# Guide for buying tools?



## unknowneinstein (Apr 20, 2012)

I'm new here and not sure if there is a sticky somewhere for a guide. Anyways I want to start woodworking and have no tools yet. The first project I would like to tackle is building a workbench. I found good plans online that just uses a drill, circular saw and router. Now looking up circular saws, I see that they can range from $30 to several hundred. I don't know what features to look for, whats important, whats not, etc. I know it will vary depending on what you will use it for, but I feel that there are some you should just stay away from. 
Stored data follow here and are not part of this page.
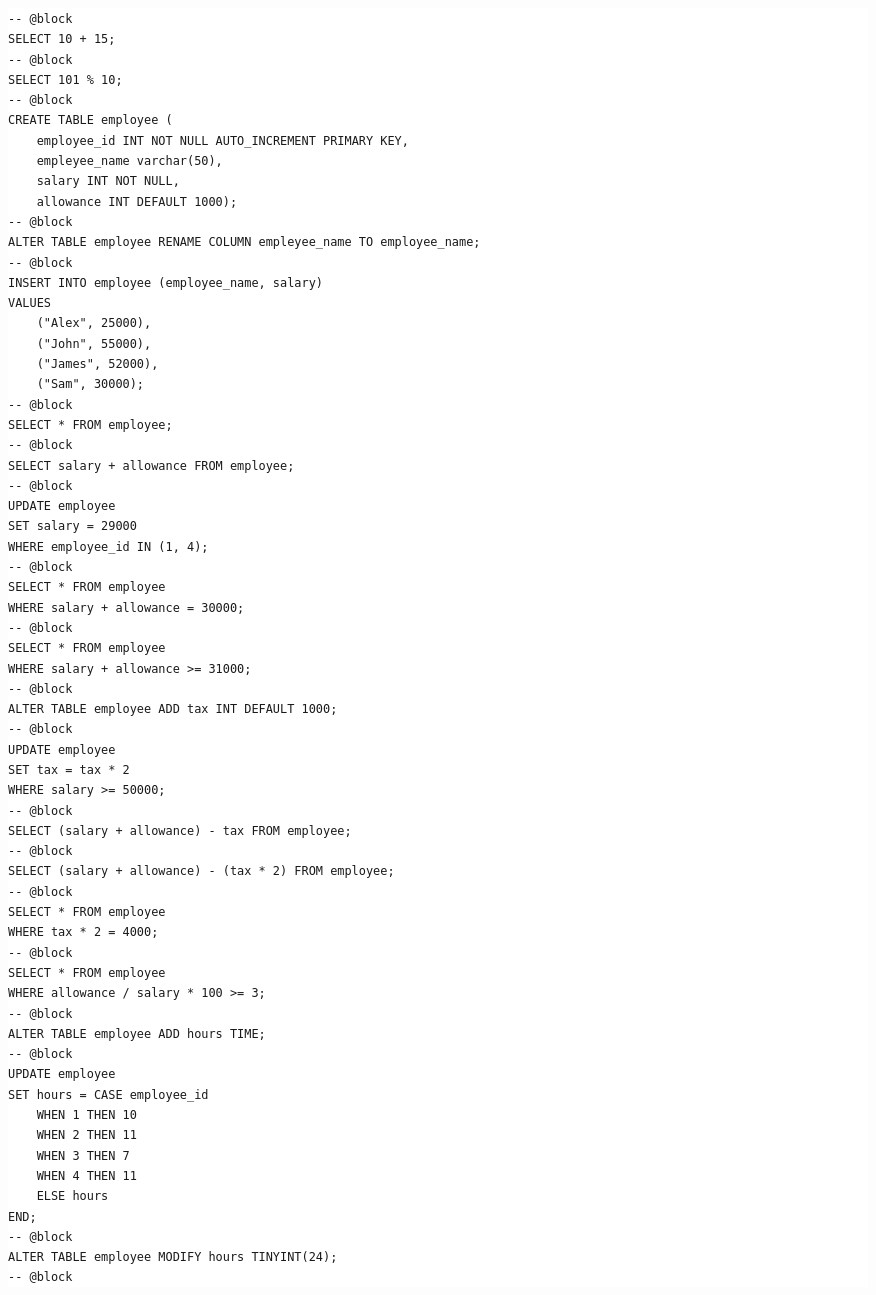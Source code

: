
 ```mysql
-- @block
SELECT 10 + 15;
-- @block
SELECT 101 % 10;
-- @block
CREATE TABLE employee (
	employee_id INT NOT NULL AUTO_INCREMENT PRIMARY KEY, 
	empleyee_name varchar(50), 
	salary INT NOT NULL, 
	allowance INT DEFAULT 1000);
-- @block
ALTER TABLE employee RENAME COLUMN empleyee_name TO employee_name;
-- @block
INSERT INTO employee (employee_name, salary) 
VALUES 
	("Alex", 25000), 
	("John", 55000), 
	("James", 52000), 
	("Sam", 30000);
-- @block
SELECT * FROM employee;
-- @block
SELECT salary + allowance FROM employee;
-- @block
UPDATE employee 
SET salary = 29000 
WHERE employee_id IN (1, 4);
-- @block
SELECT * FROM employee 
WHERE salary + allowance = 30000;
-- @block
SELECT * FROM employee 
WHERE salary + allowance >= 31000;
-- @block
ALTER TABLE employee ADD tax INT DEFAULT 1000;
-- @block
UPDATE employee 
SET tax = tax * 2 
WHERE salary >= 50000;
-- @block
SELECT (salary + allowance) - tax FROM employee;
-- @block
SELECT (salary + allowance) - (tax * 2) FROM employee;
-- @block
SELECT * FROM employee 
WHERE tax * 2 = 4000;
-- @block
SELECT * FROM employee 
WHERE allowance / salary * 100 >= 3;
-- @block
ALTER TABLE employee ADD hours TIME;
-- @block
UPDATE employee 
SET hours = CASE employee_id 
	WHEN 1 THEN 10 
	WHEN 2 THEN 11 
	WHEN 3 THEN 7 
	WHEN 4 THEN 11 
	ELSE hours 
END;
-- @block
ALTER TABLE employee MODIFY hours TINYINT(24);
-- @block
```
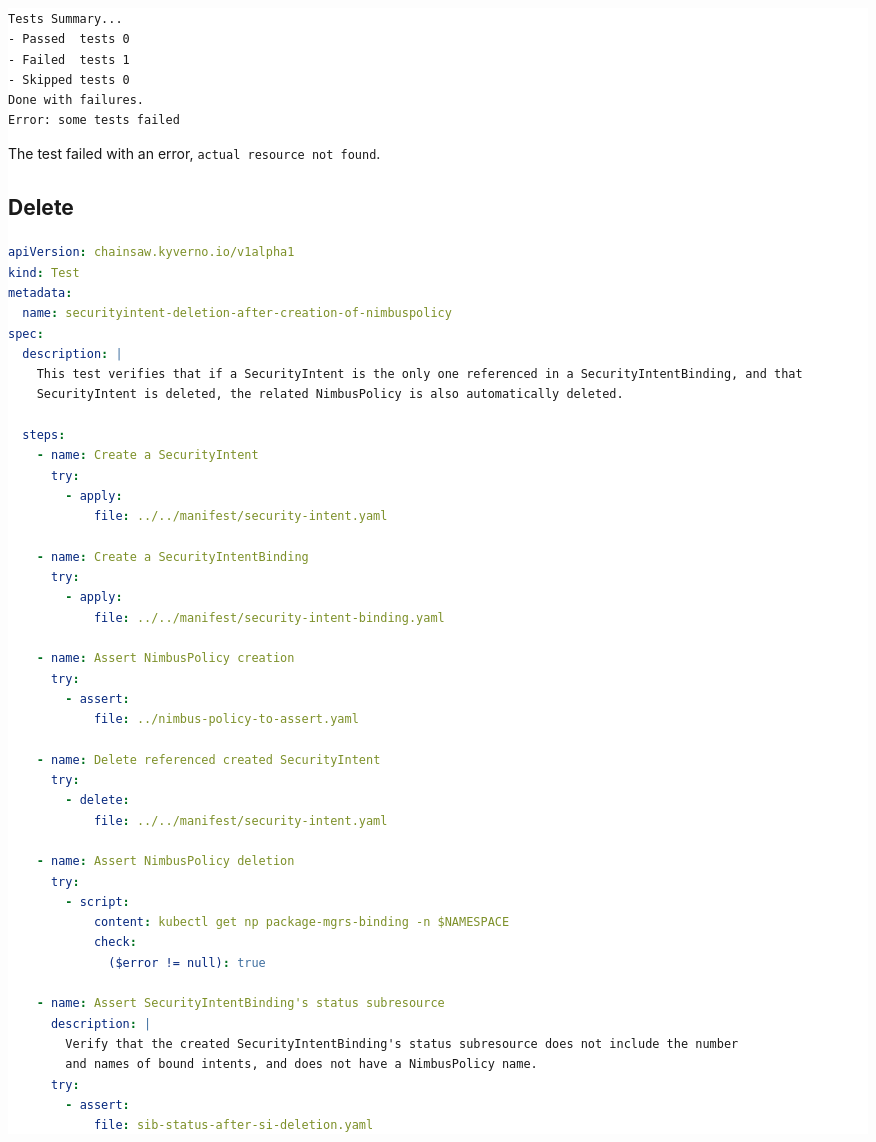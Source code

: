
 ```bash
Tests Summary...
- Passed  tests 0
- Failed  tests 1
- Skipped tests 0
Done with failures.
Error: some tests failed
```

The test failed with an error, `actual resource not found`.

## Delete

```yaml
apiVersion: chainsaw.kyverno.io/v1alpha1
kind: Test
metadata:
  name: securityintent-deletion-after-creation-of-nimbuspolicy
spec:
  description: |
    This test verifies that if a SecurityIntent is the only one referenced in a SecurityIntentBinding, and that
    SecurityIntent is deleted, the related NimbusPolicy is also automatically deleted.

  steps:
    - name: Create a SecurityIntent
      try:
        - apply:
            file: ../../manifest/security-intent.yaml

    - name: Create a SecurityIntentBinding
      try:
        - apply:
            file: ../../manifest/security-intent-binding.yaml

    - name: Assert NimbusPolicy creation
      try:
        - assert:
            file: ../nimbus-policy-to-assert.yaml

    - name: Delete referenced created SecurityIntent
      try:
        - delete:
            file: ../../manifest/security-intent.yaml

    - name: Assert NimbusPolicy deletion
      try:
        - script:
            content: kubectl get np package-mgrs-binding -n $NAMESPACE
            check:
              ($error != null): true

    - name: Assert SecurityIntentBinding's status subresource
      description: |
        Verify that the created SecurityIntentBinding's status subresource does not include the number
        and names of bound intents, and does not have a NimbusPolicy name.
      try:
        - assert:
            file: sib-status-after-si-deletion.yaml
```
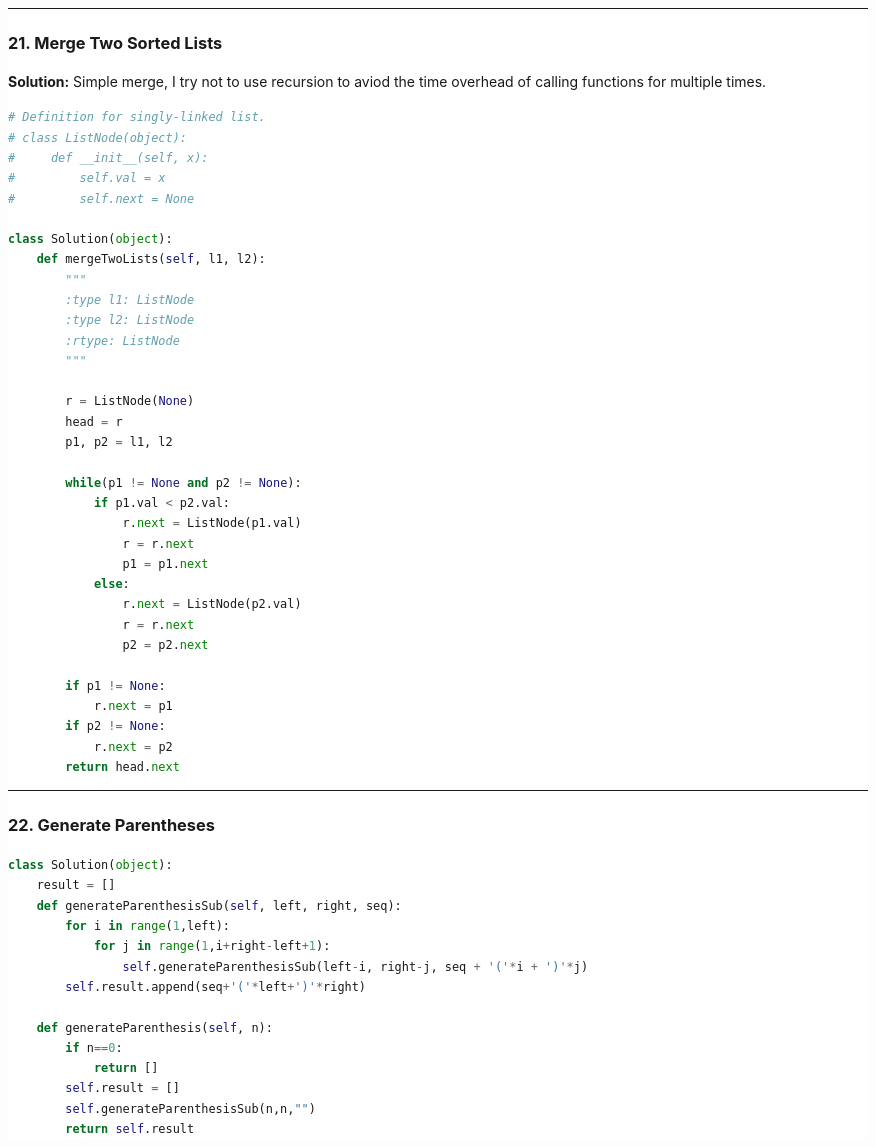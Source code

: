 --------------------------------------------------------

### 21. Merge Two Sorted Lists <a name="21"></a>

**Solution:** Simple merge, I try not to use recursion to aviod the time overhead of calling functions for multiple times.

```python
# Definition for singly-linked list.
# class ListNode(object):
#     def __init__(self, x):
#         self.val = x
#         self.next = None

class Solution(object):
    def mergeTwoLists(self, l1, l2):
        """
        :type l1: ListNode
        :type l2: ListNode
        :rtype: ListNode
        """

        r = ListNode(None)
        head = r
        p1, p2 = l1, l2

        while(p1 != None and p2 != None):
        	if p1.val < p2.val:
        		r.next = ListNode(p1.val)
        		r = r.next
        		p1 = p1.next
        	else:
        		r.next = ListNode(p2.val)
        		r = r.next
        		p2 = p2.next

        if p1 != None:
        	r.next = p1
        if p2 != None:
        	r.next = p2
        return head.next
```
--------------------------------------------------------

### 22. Generate Parentheses <a name="22"></a>
```python
class Solution(object):
	result = []
	def generateParenthesisSub(self, left, right, seq):
		for i in range(1,left):
			for j in range(1,i+right-left+1):
				self.generateParenthesisSub(left-i, right-j, seq + '('*i + ')'*j)
		self.result.append(seq+'('*left+')'*right)

	def generateParenthesis(self, n):
		if n==0:
			return []
		self.result = []
		self.generateParenthesisSub(n,n,"")
		return self.result
```
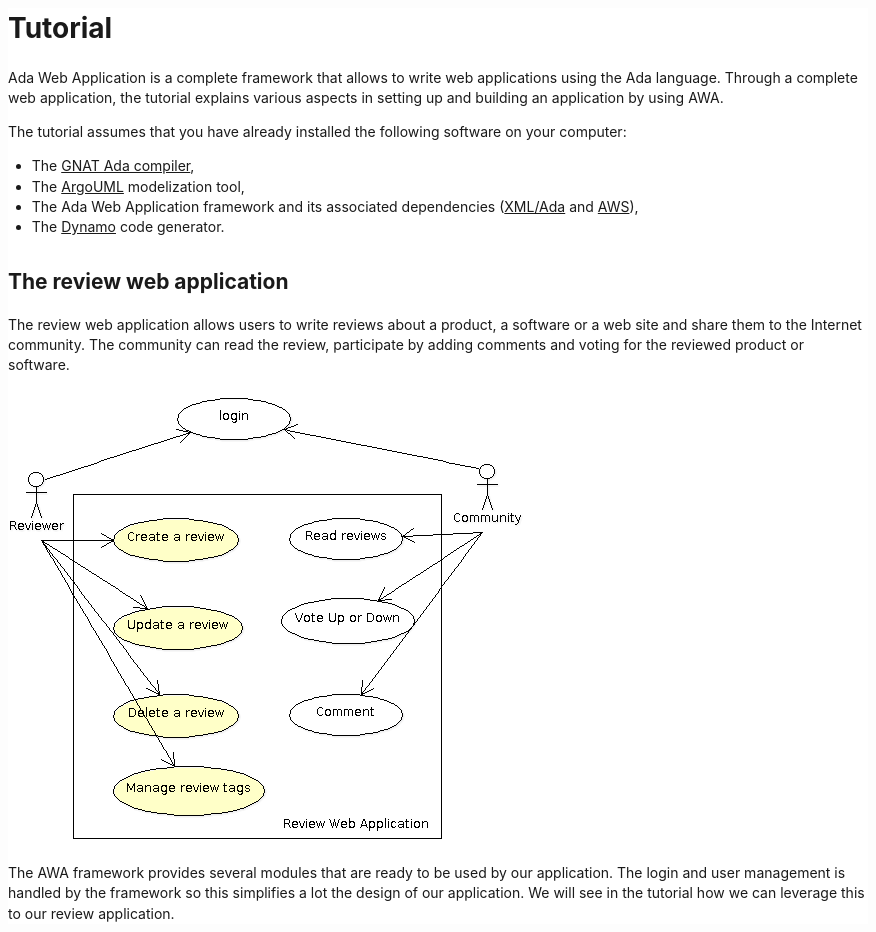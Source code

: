 # Tutorial
Ada Web Application is a complete framework that allows to write
web applications using the Ada language. Through a complete web application,
the tutorial explains various
aspects in setting up and building an application by using AWA.

The tutorial assumes that you have already installed the following software on your
computer:

* The [GNAT Ada compiler](http://libre.adacore.com/tools/gnat-gpl-edition/),
* The [ArgoUML](http://argouml.tigris.org/) modelization tool,
* The Ada Web Application framework and its associated dependencies ([XML/Ada](http://libre.adacore.com/tools/xmlada/) and [AWS](https://github.com/AdaCore/aws)),
* The [Dynamo](https://github.com/stcarrez/dynamo) code generator.

## The review web application

The review web application allows users to write reviews about a product, a software
or a web site and share them to the Internet community.
The community can read the review, participate by adding comments and voting for
the reviewed product or software.

![Review Web Application Use Cases](images/demo-awa-use-case.png)

The AWA framework provides several modules
that are ready to be used by our application. The login and user management is
handled by the framework so this simplifies a lot the design of our application.
We will see in the tutorial how we can leverage this to our review application.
Anyways so is there some kind of guide or any advice for buying tools? Right now specifically the 3 I mentioned above but eventually I'll buy other tools.


----------



## woodnthings (Jan 24, 2009)

*let's tak circular saws*

Fist off they come in right and left blade arrangements. A right hand user can more easily see the blade on a left blade saw and vice versa. There are many more righties sold than lefties, but that doesn't mean they will work for you. A left blade saw will fall off with the cut off. ... but who cares? A right blade saw will stay on the workpiece. 

A worm drive or hypoid saw will weigh about 2X what a sidewinder will weigh...who cares? You will if you are working overhead out with it out stretched. Better to use one on a support bench or worktable against a guide, unless you are the Hulk.

Battery powered saws have come a long way and personally I would be lost without my 18 Volt Dewalt compact saw. It's been everywhere with me...up on ladders and scaffolds and on the ground cutting sheathing and siding. I also have a 24 Volt Dewalt, but usually forget that it's there. 

If you want a saw check these out:
http://www.nextag.com/left-hand-circular-saw/compare-html

and www.amazon.com


----------



## gideon (May 26, 2010)

i have a skil hd77 wormdrive. it is heavy but has tremendous power. but i'm not doing anything strenuous with it - mainly crosscuts.


----------



## PSDkevin (Dec 18, 2010)

The advice I normally give when it comes to tools is this....buy the best your budget will afford taking into consideration what you will use it for. Buying a good tool only hurts once. Using a crappy one hurts every time. Since initially this will be one of your main tools I would suggest one with plenty of power. Look at the amp ratings. Usually a good indication. All of the main brands offer acceptable saws in my opinion. Hell I have a cheapy skill that I've had for 25 years still going good. Don't overlook quality blades.


----------